REPUBLIKA.CO.ID, JAKARTA -- Penyedia jasa taksi meminta perlakuan yang setara antara angkutannya dengan transportasi berbasis online dalam hal ketaaan terhadap aturan yang berlaku.
Direktur Operasional Grup Express Herwan Gozali mengatakan pemerintah tidak berlaku adil pada penegakan aturan transportasi. Menurutnya, penyedia jasa transportasi berbasis online seperti Uber dan Grab bisa beroperasi tanpa mengikuti aturan yang berlaku.
"Plat hitam (mobil yang digunakan dalam aplikasi Uber dan Grab) itu tidak layak dan tidak boleh menjadi angkutan umum. Penentuan tarif aja kita dari SK gubernur dan kepala dinas.
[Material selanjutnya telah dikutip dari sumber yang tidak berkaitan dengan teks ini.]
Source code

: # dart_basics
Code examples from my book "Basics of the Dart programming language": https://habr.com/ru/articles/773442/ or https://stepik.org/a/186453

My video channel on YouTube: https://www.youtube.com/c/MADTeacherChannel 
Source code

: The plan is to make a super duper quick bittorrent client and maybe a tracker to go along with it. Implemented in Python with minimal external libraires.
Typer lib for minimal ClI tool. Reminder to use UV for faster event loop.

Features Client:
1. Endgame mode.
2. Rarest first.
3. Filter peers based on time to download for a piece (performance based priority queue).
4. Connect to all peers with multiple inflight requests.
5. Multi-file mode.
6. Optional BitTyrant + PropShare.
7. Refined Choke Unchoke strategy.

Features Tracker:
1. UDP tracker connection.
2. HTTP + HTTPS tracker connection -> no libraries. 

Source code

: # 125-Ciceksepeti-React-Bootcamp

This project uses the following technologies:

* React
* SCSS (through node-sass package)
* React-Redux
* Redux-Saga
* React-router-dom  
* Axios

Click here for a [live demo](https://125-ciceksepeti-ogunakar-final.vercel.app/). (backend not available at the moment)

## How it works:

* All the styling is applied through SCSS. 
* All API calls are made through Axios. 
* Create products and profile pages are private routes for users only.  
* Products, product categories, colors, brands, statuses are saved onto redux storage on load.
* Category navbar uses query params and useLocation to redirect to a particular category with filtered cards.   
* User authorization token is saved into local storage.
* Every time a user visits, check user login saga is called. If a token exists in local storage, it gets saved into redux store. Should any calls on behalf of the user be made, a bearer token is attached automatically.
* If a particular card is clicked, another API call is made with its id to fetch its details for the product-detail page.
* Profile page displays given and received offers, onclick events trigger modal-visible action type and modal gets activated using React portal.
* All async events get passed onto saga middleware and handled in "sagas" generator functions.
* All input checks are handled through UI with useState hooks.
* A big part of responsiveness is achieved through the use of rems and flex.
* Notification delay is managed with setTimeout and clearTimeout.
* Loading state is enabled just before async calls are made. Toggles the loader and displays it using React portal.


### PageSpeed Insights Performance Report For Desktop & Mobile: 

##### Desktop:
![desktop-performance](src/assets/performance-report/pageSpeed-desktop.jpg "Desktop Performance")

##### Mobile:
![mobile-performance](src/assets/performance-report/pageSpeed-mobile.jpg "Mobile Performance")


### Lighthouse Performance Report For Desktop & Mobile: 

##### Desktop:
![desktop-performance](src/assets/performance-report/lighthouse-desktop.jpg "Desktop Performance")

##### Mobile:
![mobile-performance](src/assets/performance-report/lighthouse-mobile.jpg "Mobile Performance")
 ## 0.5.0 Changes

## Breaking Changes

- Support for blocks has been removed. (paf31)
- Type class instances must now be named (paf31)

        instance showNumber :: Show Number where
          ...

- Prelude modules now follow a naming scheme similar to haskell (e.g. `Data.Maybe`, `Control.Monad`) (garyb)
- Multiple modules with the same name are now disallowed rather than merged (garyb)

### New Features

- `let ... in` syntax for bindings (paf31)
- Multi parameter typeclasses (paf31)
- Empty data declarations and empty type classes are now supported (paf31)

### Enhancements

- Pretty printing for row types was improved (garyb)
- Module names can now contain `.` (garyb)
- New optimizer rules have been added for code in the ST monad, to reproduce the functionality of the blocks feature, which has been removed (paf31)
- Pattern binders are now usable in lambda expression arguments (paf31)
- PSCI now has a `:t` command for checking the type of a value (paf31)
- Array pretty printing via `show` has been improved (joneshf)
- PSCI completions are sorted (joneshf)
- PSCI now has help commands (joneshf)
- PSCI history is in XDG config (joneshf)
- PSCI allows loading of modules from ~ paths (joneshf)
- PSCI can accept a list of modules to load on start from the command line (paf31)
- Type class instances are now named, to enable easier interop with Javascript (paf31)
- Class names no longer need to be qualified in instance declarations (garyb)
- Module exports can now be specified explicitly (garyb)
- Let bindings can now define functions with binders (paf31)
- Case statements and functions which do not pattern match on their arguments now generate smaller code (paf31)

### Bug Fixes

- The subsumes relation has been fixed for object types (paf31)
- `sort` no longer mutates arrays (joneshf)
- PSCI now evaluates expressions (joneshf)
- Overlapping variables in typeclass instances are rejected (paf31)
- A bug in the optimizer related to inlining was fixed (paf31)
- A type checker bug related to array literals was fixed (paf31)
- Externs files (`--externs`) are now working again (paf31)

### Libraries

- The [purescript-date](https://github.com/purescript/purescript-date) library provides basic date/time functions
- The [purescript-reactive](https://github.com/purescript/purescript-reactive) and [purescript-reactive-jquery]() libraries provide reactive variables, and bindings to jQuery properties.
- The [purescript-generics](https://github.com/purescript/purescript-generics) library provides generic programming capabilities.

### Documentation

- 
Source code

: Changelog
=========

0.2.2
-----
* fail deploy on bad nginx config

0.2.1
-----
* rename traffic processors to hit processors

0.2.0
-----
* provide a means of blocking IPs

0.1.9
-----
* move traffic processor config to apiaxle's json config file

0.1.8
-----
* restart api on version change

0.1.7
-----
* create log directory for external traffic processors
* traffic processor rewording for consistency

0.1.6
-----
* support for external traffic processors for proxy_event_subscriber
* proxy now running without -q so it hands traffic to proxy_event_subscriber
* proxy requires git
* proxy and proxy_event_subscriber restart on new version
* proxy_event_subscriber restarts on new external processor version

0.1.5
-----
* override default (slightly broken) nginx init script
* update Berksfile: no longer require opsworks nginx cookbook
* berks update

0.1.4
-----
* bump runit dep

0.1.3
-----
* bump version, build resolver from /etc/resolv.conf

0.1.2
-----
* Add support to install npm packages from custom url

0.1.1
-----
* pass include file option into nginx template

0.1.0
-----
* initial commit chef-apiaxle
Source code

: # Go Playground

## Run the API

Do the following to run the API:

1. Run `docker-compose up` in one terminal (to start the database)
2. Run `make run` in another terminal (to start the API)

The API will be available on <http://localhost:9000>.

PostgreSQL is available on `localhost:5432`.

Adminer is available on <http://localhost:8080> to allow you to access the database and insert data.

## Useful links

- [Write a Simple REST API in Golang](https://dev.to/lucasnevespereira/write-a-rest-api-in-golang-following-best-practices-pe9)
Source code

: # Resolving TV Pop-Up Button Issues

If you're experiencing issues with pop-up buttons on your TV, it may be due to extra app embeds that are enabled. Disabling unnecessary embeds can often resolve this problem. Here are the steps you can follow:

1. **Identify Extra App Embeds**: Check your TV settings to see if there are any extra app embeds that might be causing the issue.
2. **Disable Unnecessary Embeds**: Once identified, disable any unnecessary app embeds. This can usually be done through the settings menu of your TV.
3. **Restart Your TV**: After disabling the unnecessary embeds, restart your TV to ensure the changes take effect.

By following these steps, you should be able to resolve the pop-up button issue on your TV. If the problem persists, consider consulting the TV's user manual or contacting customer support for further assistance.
Mereka banyak bertentangan dengan Undang-Undang," katanya.
Ia meyakini pihak Uber dan Grab tidak mempunyai data pasti tentang jumlah drivernya. Bahkan menurutnya, jumlah driver cenderung tidak terkontrol.
"Uber dan Grab itu tak miliki kendaraan, mereka hanya aplikasi, mereka manfaatkan supir dan mobil pribadi untuk angkut orang," ujarnya.
Sementara itu, mengenai murahnya tarif yang membuat masyarakat berminat menggunakan Uber dan Grab, menurutnya itu hanya dalih saja. Ia mengatakan jika Uber dan Grab menaati aturan maka pasti pengeluarannya lebih banyak. Implikasinya tarifnya tentu akan lebih mahal.
"Kalau menurut saya, (Uber dan Grab) cuma cari kelemahan aja, masyarakat selama ini lebih pilih untung, lebih murah pasti. Tapi mereka enggak tahu apa yang mereka lakukan melanggar aturan," ucapnya.
Ia menegaskan agar pemerintah mampu mengakomodasi kepentingan penyedia jasa taksi resmi. Ia hanya meminta kesetaraan agar Uber dan Grab juga mengikuti aturan transportasi yang berlaku.
"Kita minta ketegasan pemerintah kalau memang boleh (Uber dan Grab beroperasi), ikutin aturan yang sudah ada, harus equality (kesetaraan). Kita diikat dengan segala aturan yang ada, segala perizinan banyak," jelasnya.